WhiteTigle : Eh bien mon parcours est assez long et assez court…
Assez long parce que je joue depuis longtemps aux jeux vidéos et jeux de plateaux.
Depuis le sinclair zx81 en passant par l’amstrad cpc 464 avec ses jolies cassettes et ses formidable symphonies de chargement qui pouvaient durer longtemps, longtemps… Par exemple pour charger un niveau de Ghostbusters 2 il fallait un bon quart d’heure !
J’ai ensuite eu un amiga 500 avec ses incroyables jeux que tout le monde tourné vers l’émulation connaît, un powermac qui n’avait d’autre intérêt que faire tourner Myst et Gabriel Knight et enfin des PC, plus ou moins bons.

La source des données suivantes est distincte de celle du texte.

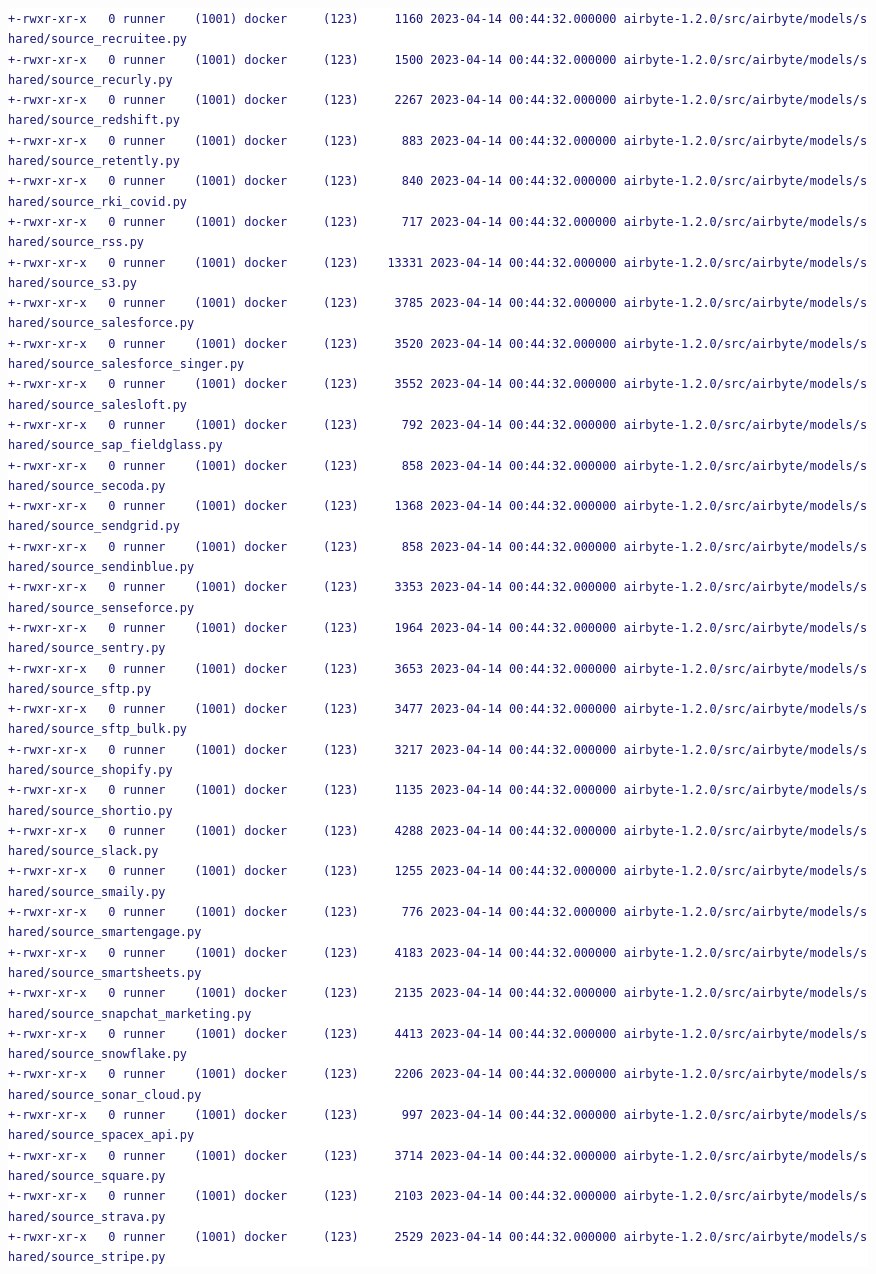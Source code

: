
 ```diff
+-rwxr-xr-x   0 runner    (1001) docker     (123)     1160 2023-04-14 00:44:32.000000 airbyte-1.2.0/src/airbyte/models/shared/source_recruitee.py
+-rwxr-xr-x   0 runner    (1001) docker     (123)     1500 2023-04-14 00:44:32.000000 airbyte-1.2.0/src/airbyte/models/shared/source_recurly.py
+-rwxr-xr-x   0 runner    (1001) docker     (123)     2267 2023-04-14 00:44:32.000000 airbyte-1.2.0/src/airbyte/models/shared/source_redshift.py
+-rwxr-xr-x   0 runner    (1001) docker     (123)      883 2023-04-14 00:44:32.000000 airbyte-1.2.0/src/airbyte/models/shared/source_retently.py
+-rwxr-xr-x   0 runner    (1001) docker     (123)      840 2023-04-14 00:44:32.000000 airbyte-1.2.0/src/airbyte/models/shared/source_rki_covid.py
+-rwxr-xr-x   0 runner    (1001) docker     (123)      717 2023-04-14 00:44:32.000000 airbyte-1.2.0/src/airbyte/models/shared/source_rss.py
+-rwxr-xr-x   0 runner    (1001) docker     (123)    13331 2023-04-14 00:44:32.000000 airbyte-1.2.0/src/airbyte/models/shared/source_s3.py
+-rwxr-xr-x   0 runner    (1001) docker     (123)     3785 2023-04-14 00:44:32.000000 airbyte-1.2.0/src/airbyte/models/shared/source_salesforce.py
+-rwxr-xr-x   0 runner    (1001) docker     (123)     3520 2023-04-14 00:44:32.000000 airbyte-1.2.0/src/airbyte/models/shared/source_salesforce_singer.py
+-rwxr-xr-x   0 runner    (1001) docker     (123)     3552 2023-04-14 00:44:32.000000 airbyte-1.2.0/src/airbyte/models/shared/source_salesloft.py
+-rwxr-xr-x   0 runner    (1001) docker     (123)      792 2023-04-14 00:44:32.000000 airbyte-1.2.0/src/airbyte/models/shared/source_sap_fieldglass.py
+-rwxr-xr-x   0 runner    (1001) docker     (123)      858 2023-04-14 00:44:32.000000 airbyte-1.2.0/src/airbyte/models/shared/source_secoda.py
+-rwxr-xr-x   0 runner    (1001) docker     (123)     1368 2023-04-14 00:44:32.000000 airbyte-1.2.0/src/airbyte/models/shared/source_sendgrid.py
+-rwxr-xr-x   0 runner    (1001) docker     (123)      858 2023-04-14 00:44:32.000000 airbyte-1.2.0/src/airbyte/models/shared/source_sendinblue.py
+-rwxr-xr-x   0 runner    (1001) docker     (123)     3353 2023-04-14 00:44:32.000000 airbyte-1.2.0/src/airbyte/models/shared/source_senseforce.py
+-rwxr-xr-x   0 runner    (1001) docker     (123)     1964 2023-04-14 00:44:32.000000 airbyte-1.2.0/src/airbyte/models/shared/source_sentry.py
+-rwxr-xr-x   0 runner    (1001) docker     (123)     3653 2023-04-14 00:44:32.000000 airbyte-1.2.0/src/airbyte/models/shared/source_sftp.py
+-rwxr-xr-x   0 runner    (1001) docker     (123)     3477 2023-04-14 00:44:32.000000 airbyte-1.2.0/src/airbyte/models/shared/source_sftp_bulk.py
+-rwxr-xr-x   0 runner    (1001) docker     (123)     3217 2023-04-14 00:44:32.000000 airbyte-1.2.0/src/airbyte/models/shared/source_shopify.py
+-rwxr-xr-x   0 runner    (1001) docker     (123)     1135 2023-04-14 00:44:32.000000 airbyte-1.2.0/src/airbyte/models/shared/source_shortio.py
+-rwxr-xr-x   0 runner    (1001) docker     (123)     4288 2023-04-14 00:44:32.000000 airbyte-1.2.0/src/airbyte/models/shared/source_slack.py
+-rwxr-xr-x   0 runner    (1001) docker     (123)     1255 2023-04-14 00:44:32.000000 airbyte-1.2.0/src/airbyte/models/shared/source_smaily.py
+-rwxr-xr-x   0 runner    (1001) docker     (123)      776 2023-04-14 00:44:32.000000 airbyte-1.2.0/src/airbyte/models/shared/source_smartengage.py
+-rwxr-xr-x   0 runner    (1001) docker     (123)     4183 2023-04-14 00:44:32.000000 airbyte-1.2.0/src/airbyte/models/shared/source_smartsheets.py
+-rwxr-xr-x   0 runner    (1001) docker     (123)     2135 2023-04-14 00:44:32.000000 airbyte-1.2.0/src/airbyte/models/shared/source_snapchat_marketing.py
+-rwxr-xr-x   0 runner    (1001) docker     (123)     4413 2023-04-14 00:44:32.000000 airbyte-1.2.0/src/airbyte/models/shared/source_snowflake.py
+-rwxr-xr-x   0 runner    (1001) docker     (123)     2206 2023-04-14 00:44:32.000000 airbyte-1.2.0/src/airbyte/models/shared/source_sonar_cloud.py
+-rwxr-xr-x   0 runner    (1001) docker     (123)      997 2023-04-14 00:44:32.000000 airbyte-1.2.0/src/airbyte/models/shared/source_spacex_api.py
+-rwxr-xr-x   0 runner    (1001) docker     (123)     3714 2023-04-14 00:44:32.000000 airbyte-1.2.0/src/airbyte/models/shared/source_square.py
+-rwxr-xr-x   0 runner    (1001) docker     (123)     2103 2023-04-14 00:44:32.000000 airbyte-1.2.0/src/airbyte/models/shared/source_strava.py
+-rwxr-xr-x   0 runner    (1001) docker     (123)     2529 2023-04-14 00:44:32.000000 airbyte-1.2.0/src/airbyte/models/shared/source_stripe.py
```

Je n’ai goûté que tardivement aux consoles avec l’Amiga CD32 (…), la dreamcast (qui a joué à Le Mans 24 heures sait ce qu’est le jeu de course arcade ultime) et puis la Wii (mouaif) et la XBox 360.

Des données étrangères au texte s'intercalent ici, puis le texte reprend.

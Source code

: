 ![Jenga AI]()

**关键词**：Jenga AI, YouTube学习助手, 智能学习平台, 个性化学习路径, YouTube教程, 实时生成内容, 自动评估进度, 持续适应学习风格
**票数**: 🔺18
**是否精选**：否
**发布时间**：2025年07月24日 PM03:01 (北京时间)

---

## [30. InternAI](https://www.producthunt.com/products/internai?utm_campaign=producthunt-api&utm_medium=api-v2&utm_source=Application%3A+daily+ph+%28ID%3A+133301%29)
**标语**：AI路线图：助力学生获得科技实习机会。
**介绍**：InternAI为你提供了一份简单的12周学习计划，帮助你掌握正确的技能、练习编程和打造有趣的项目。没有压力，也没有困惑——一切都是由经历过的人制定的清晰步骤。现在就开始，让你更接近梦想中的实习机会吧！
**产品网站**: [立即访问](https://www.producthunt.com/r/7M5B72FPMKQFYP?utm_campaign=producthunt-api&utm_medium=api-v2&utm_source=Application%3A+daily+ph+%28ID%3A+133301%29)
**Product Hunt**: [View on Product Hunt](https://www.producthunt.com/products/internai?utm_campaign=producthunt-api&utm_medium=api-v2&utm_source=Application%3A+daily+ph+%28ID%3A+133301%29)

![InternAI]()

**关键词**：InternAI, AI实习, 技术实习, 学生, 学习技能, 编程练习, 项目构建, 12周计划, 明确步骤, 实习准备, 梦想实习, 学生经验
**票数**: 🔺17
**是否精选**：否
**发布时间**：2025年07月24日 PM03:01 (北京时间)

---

Mais grâce à mes amis j’ai pu tester The Ultimate Whatever Game : Legend of Katamari sur PS2. Et je suis donc une personne comblée !
J’ai également passé énormément de temps sur les jeux Games Workshop comme Epic 40000, Space marine, Space wolf, HeroQuest, Warhammer, bloodbowl et puis ausi quelques jeux de rôles comme Call of Cthulu, AD&D et Shadowrun.
Donc mon parcours a commencé par ‘jouer’. J’ai essayé de faire quelques projets perso de jeu mais je n’ai vraiment commencé à en créer qu’une fois chez Motion-Twin à partir de 2004.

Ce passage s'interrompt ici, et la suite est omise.